BEGIN

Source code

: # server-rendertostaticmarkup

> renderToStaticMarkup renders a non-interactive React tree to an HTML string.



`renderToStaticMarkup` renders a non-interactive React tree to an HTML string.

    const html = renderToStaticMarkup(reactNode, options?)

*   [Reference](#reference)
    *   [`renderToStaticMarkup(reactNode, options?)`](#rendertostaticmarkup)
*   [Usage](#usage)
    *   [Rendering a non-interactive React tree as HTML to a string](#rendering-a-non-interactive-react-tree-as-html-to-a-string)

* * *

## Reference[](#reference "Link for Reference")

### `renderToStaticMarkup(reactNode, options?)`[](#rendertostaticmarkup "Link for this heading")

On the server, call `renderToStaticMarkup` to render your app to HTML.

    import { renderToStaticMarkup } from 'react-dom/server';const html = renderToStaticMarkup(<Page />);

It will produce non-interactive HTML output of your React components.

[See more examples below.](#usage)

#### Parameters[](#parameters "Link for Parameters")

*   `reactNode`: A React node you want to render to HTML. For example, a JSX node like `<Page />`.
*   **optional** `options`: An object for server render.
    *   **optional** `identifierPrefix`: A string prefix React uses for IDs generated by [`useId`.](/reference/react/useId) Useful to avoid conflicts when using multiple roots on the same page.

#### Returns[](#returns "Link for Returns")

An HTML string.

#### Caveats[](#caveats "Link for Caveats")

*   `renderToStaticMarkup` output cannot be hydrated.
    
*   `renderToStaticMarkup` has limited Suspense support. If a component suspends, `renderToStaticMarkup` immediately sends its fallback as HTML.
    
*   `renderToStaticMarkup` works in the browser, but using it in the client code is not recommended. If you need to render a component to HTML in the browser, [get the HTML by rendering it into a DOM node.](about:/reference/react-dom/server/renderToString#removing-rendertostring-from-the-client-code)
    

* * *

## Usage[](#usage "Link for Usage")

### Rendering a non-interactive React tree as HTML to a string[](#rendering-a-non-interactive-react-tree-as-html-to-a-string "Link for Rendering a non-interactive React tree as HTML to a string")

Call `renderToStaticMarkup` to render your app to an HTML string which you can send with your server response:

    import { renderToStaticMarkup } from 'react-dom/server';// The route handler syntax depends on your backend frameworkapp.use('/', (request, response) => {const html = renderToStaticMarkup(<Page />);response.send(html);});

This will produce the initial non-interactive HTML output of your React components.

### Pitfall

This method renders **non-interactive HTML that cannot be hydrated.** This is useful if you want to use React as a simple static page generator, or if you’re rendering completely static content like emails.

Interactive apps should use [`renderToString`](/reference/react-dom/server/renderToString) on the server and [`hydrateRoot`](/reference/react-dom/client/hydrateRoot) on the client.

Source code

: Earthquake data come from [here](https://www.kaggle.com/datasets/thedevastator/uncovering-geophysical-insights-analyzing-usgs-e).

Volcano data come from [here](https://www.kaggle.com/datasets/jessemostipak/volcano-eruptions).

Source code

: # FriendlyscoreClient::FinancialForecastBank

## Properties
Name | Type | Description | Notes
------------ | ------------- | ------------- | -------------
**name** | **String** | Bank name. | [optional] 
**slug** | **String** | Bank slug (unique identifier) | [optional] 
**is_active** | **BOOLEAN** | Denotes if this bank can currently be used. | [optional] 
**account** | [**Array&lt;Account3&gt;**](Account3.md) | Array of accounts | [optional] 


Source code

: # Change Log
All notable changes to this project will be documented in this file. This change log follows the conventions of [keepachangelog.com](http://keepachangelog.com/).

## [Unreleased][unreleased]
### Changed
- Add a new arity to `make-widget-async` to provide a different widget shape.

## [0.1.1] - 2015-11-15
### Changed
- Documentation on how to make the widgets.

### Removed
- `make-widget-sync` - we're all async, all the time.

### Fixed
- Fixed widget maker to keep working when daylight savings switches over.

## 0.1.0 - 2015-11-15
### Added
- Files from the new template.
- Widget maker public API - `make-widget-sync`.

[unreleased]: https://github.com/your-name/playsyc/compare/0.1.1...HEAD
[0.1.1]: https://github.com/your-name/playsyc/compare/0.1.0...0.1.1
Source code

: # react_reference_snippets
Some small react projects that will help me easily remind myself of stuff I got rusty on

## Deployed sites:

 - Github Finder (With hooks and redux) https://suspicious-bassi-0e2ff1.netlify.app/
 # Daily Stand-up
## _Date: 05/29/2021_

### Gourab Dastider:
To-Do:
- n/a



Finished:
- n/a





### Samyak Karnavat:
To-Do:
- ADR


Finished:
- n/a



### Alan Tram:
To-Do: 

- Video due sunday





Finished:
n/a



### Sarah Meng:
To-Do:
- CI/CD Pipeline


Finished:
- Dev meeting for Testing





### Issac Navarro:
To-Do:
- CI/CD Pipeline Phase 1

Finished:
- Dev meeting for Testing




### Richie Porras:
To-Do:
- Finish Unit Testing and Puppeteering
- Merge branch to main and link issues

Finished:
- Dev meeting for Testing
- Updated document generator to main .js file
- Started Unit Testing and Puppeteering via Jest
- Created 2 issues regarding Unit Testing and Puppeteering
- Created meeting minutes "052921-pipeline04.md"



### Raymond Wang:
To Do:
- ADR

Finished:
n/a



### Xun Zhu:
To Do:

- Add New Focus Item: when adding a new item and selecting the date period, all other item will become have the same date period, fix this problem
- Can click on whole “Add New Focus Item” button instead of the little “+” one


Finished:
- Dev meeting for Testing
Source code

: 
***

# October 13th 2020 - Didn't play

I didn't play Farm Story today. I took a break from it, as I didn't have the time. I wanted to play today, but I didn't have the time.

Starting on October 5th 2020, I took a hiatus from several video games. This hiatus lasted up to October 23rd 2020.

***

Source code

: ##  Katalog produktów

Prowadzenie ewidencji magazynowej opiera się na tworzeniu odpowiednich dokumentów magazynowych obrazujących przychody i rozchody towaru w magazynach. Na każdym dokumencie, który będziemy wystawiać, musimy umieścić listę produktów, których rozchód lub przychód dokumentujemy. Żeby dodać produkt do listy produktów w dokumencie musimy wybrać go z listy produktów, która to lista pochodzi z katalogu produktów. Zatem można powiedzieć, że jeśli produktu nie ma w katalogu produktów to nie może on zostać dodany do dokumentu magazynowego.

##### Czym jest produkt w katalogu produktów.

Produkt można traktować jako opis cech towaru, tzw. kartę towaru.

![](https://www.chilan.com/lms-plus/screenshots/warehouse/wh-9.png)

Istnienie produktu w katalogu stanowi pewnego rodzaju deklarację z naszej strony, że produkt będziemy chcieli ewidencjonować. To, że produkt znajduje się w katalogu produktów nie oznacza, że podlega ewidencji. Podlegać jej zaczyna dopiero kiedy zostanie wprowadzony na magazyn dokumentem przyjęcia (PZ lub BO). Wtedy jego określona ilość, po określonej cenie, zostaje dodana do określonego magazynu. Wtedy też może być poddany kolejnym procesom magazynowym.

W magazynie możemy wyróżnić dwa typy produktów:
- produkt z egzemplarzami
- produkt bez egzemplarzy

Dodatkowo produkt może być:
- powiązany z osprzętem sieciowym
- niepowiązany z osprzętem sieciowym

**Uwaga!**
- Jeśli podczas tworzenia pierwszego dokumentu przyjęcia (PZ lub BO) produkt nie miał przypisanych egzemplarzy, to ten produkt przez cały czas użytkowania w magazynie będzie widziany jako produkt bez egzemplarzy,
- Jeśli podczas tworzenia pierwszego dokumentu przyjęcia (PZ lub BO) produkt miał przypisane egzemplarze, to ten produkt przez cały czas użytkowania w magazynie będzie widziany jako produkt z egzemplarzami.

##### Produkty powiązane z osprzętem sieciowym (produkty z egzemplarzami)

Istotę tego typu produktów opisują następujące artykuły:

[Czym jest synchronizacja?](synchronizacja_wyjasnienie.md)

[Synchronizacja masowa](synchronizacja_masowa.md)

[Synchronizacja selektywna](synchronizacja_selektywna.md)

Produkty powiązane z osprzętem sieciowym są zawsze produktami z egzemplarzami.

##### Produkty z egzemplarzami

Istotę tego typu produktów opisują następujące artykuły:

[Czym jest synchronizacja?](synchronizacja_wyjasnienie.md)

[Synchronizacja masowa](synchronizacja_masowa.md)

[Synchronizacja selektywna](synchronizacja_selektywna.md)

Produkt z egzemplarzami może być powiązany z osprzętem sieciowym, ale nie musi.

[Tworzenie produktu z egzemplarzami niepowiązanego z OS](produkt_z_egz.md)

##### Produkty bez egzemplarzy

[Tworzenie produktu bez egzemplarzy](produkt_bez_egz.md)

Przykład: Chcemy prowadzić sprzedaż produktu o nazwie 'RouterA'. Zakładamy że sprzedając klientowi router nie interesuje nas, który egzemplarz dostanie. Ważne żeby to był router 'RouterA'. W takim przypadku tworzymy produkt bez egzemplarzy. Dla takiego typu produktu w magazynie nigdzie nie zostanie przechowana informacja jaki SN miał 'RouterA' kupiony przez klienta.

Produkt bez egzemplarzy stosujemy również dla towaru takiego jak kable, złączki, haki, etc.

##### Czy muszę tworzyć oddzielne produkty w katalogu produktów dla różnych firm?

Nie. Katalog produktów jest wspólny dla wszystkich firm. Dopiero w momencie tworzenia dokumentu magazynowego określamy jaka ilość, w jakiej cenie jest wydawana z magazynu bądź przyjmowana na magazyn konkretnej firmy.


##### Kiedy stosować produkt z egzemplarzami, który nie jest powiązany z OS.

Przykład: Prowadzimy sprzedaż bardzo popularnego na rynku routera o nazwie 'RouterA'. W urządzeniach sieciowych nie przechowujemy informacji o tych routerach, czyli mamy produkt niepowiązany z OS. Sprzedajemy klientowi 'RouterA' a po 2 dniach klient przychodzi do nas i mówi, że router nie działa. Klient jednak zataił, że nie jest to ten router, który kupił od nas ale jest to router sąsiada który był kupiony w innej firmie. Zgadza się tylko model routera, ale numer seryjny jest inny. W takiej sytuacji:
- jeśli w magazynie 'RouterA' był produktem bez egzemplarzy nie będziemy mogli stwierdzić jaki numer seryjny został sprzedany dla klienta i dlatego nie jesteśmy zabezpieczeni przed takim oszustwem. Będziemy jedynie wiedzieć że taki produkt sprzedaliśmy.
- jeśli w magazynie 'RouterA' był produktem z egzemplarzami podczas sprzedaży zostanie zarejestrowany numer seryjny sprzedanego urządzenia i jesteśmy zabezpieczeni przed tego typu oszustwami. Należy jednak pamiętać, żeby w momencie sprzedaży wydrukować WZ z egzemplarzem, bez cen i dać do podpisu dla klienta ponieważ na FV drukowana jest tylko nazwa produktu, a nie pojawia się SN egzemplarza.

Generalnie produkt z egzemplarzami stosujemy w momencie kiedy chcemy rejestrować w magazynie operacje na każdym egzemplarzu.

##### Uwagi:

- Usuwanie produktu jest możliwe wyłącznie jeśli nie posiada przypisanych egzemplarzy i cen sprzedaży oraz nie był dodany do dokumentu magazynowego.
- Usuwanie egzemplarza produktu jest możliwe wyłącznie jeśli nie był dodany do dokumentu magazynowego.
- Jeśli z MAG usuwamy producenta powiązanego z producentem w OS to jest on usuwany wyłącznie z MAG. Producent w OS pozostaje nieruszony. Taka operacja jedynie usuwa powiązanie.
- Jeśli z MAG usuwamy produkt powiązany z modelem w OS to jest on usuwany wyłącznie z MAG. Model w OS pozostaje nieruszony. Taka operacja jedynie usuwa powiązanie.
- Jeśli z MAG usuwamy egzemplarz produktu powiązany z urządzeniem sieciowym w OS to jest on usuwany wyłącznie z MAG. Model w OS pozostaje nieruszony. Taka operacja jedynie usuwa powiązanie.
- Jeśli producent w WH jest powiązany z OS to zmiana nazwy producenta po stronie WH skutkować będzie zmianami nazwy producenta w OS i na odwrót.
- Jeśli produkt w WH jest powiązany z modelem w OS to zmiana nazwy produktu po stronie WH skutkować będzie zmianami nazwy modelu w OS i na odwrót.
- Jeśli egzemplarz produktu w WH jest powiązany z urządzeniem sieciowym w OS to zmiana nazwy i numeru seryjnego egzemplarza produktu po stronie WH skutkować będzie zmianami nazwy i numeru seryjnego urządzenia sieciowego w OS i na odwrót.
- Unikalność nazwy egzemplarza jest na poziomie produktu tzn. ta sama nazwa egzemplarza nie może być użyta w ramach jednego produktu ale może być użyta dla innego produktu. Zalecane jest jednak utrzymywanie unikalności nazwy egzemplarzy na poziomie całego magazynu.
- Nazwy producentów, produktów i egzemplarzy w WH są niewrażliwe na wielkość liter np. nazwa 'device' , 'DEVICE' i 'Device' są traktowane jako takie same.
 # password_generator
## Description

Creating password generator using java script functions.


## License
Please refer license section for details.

END

• [PROBLEM TO WORK ON]
Exactly the lines from the one containing "- Jeśli produkt" through the end of the entries above must be output, and no others.

• [WRITTEN REPLY]
- Jeśli produkt w WH jest powiązany z modelem w OS to zmiana nazwy produktu po stronie WH skutkować będzie zmianami nazwy modelu w OS i na odwrót.
- Jeśli egzemplarz produktu w WH jest powiązany z urządzeniem sieciowym w OS to zmiana nazwy i numeru seryjnego egzemplarza produktu po stronie WH skutkować będzie zmianami nazwy i numeru seryjnego urządzenia sieciowego w OS i na odwrót.
- Unikalność nazwy egzemplarza jest na poziomie produktu tzn. ta sama nazwa egzemplarza nie może być użyta w ramach jednego produktu ale może być użyta dla innego produktu. Zalecane jest jednak utrzymywanie unikalności nazwy egzemplarzy na poziomie całego magazynu.
- Nazwy producentów, produktów i egzemplarzy w WH są niewrażliwe na wielkość liter np. nazwa 'device' , 'DEVICE' i 'Device' są traktowane jako takie same.
 # password_generator
## Description

Creating password generator using java script functions.


## License
Please refer license section for details.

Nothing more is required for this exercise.